Operational technology networks – which have historically remained isolated and engineered for safety and uptime – have increasingly become exposed in recent years as organizations connect legacy systems to IT networks, cloud platforms and third-party service providers. The agencies warned that the rapid shift has expanded opportunities for state-backed and opportunistic actors to move from cyber intrusion to physical disruption.
“These challenges are compounded by the increasing use of third-party vendors, remote access solutions and supply chain integrations, all of which expand the potential attack surface,” the guidance reads. It also warns that industrial networks are increasingly scanned, indexed and probed for weaknesses as connectivity expands beyond traditional plant boundaries.
The cyber agencies urge organizations to treat connectivity decisions as risk-based business decisions, recommending that every new connection be justified through a formal business case that documents operational benefits, acceptable risk thresholds, introduced dependencies and senior accountability. One recommendation calls for limiting exposure at the OT boundary by defaulting to outbound-only connections initiated from inside the network, rather than allowing inbound access.
Where external access is unavoidable, the agencies recommend brokered connections through hardened gateways to prevent direct exposure of assets.
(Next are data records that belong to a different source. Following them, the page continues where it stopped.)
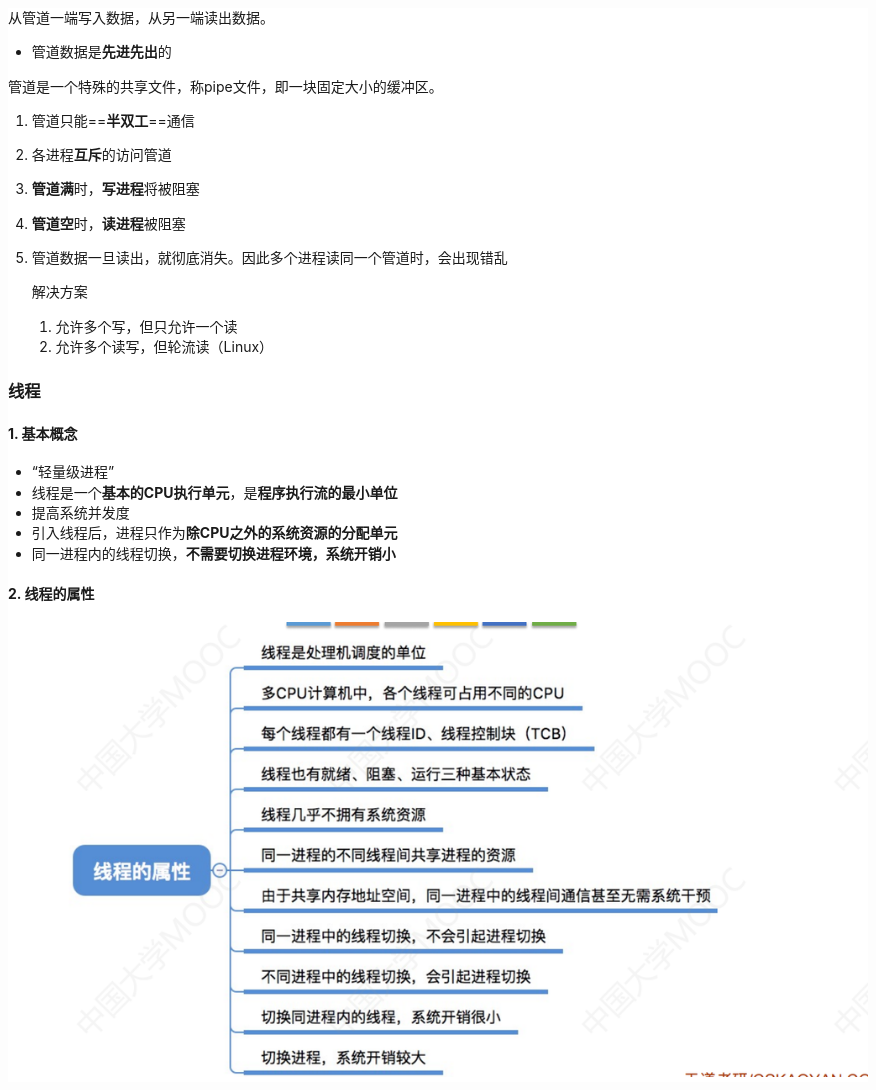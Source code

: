 从管道一端写入数据，从另一端读出数据。

+ 管道数据是**先进先出**的

管道是一个特殊的共享文件，称pipe文件，即一块固定大小的缓冲区。

1. 管道只能==**半双工**==通信

2. 各进程**互斥**的访问管道

3. **管道满**时，**写进程**将被阻塞

4. **管道空**时，**读进程**被阻塞

5. 管道数据一旦读出，就彻底消失。因此多个进程读同一个管道时，会出现错乱

   解决方案

   1. 允许多个写，但只允许一个读
   2. 允许多个读写，但轮流读（Linux）

   

### 线程



#### 1. 基本概念

+ “轻量级进程”
+ 线程是一个**基本的CPU执行单元**，是**程序执行流的最小单位**
+ 提高系统并发度
+ 引入线程后，进程只作为**除CPU之外的系统资源的分配单元**
+ 同一进程内的线程切换，**不需要切换进程环境，系统开销小**



#### 2. 线程的属性

![image-20220713142843896](../../../img/typora-user-images/image-20220713142843896.png)
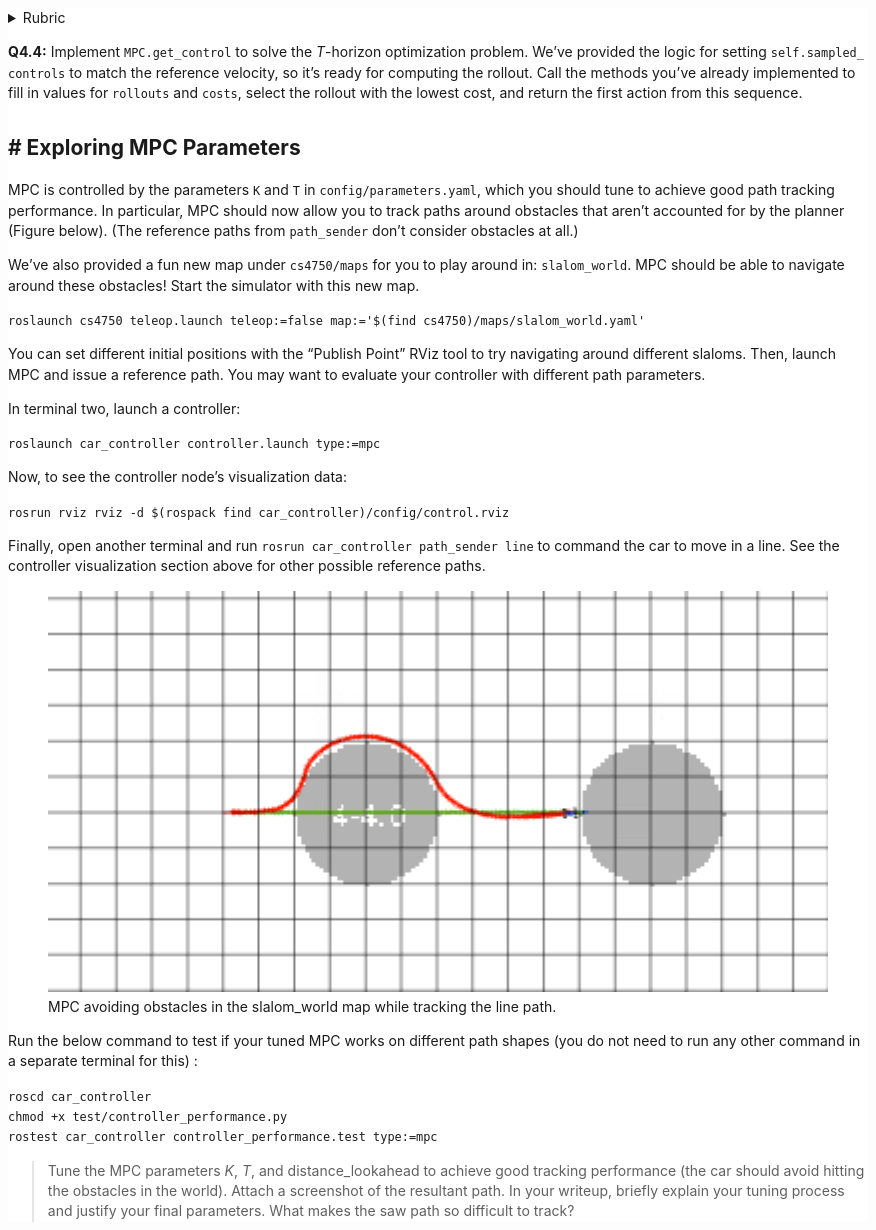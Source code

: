 
<details><summary>Rubric</summary></details>


**Q4.4:** Implement `MPC.get_control` to solve the $T$-horizon optimization problem. We’ve provided the logic for setting `self.sampled_controls` to match the reference velocity, so it’s ready for computing the rollout. Call the methods you’ve already implemented to fill in values for `rollouts` and `costs`, select the rollout with the lowest cost, and return the first action from this sequence.


## \# Exploring MPC Parameters

MPC is controlled by the parameters `K` and `T` in `config/parameters.yaml`, which you should tune to achieve good path tracking performance. In particular, MPC should now allow you to track paths around obstacles that aren’t accounted for by the planner (Figure below). (The reference paths from `path_sender` don’t consider obstacles at all.)

We’ve also provided a fun new map under `cs4750/maps` for you to play around in: `slalom_world`. MPC should be able to navigate around these obstacles! Start the simulator with this new map.

`roslaunch cs4750 teleop.launch teleop:=false map:='$(find cs4750)/maps/slalom_world.yaml'`

You can set different initial positions with the “Publish Point” RViz tool to try navigating around different slaloms. Then, launch MPC and issue a reference path. You may want to evaluate your controller with different path parameters.

In terminal two, launch a controller:

`roslaunch car_controller controller.launch type:=mpc`

Now, to see the controller node’s visualization data:

`rosrun rviz rviz -d $(rospack find car_controller)/config/control.rviz`

Finally, open another terminal and run `rosrun car_controller path_sender line` to command the car to move in a line. See the controller visualization section above for other possible reference paths. 

 <figure>
  <img src="./slalom.png" alt="alt text" width="800"/>
  <figcaption>MPC avoiding obstacles in the slalom_world map while tracking the line path.</figcaption>
</figure> 

Run the below command to test if your tuned MPC works on different path shapes (you do not need to run any other command in a separate terminal for this) : 
```
roscd car_controller
chmod +x test/controller_performance.py
rostest car_controller controller_performance.test type:=mpc
```
> Tune the MPC parameters $K$, $T$, and distance_lookahead to achieve good tracking performance (the car should avoid hitting the obstacles in the world). Attach a screenshot of the resultant path. In your writeup, briefly explain your tuning process and justify your final parameters. What makes the saw path so difficult to track?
The guidance also takes direct aim at legacy and unsupported devices, warning that obsolete controllers and gateways often lack modern authentication, encryption and logging capabilities and should be treated as untrusted.
Multiple high-profile cyber incidents have disrupted critical infrastructure operations due to insecure or poorly segmented connectivity in recent years, including ransomware attacks that forced temporary shutdowns of energy pipelines, food processing plants and manufacturing operations after threat actors gained initial access through IT networks or remote access services. CISA has previously urged OT and critical infrastructure operators to reduce OT connections to the public internet, change default passwords, secure remote access to OT networks and segment IT and OT networks. (see: OT Systems Exposed to Basic Hacks, CISA Warns ).
The guidance calls on operators to further centralize and standardize remote connectivity rather than relying on ad hoc VPNs or alternate access paths since fragmented architectures increase misconfigurations and reduce visibility. Centralized access points, they said, allow for consistent authentication, session monitoring and logging across vendors and other use cases.
The guidance also warns that flat OT networks allow a single compromised device or credential to cascade across systems. By restricting communication paths to only what is operationally necessary, the agencies said operators can better reduce opportunities for lateral movement.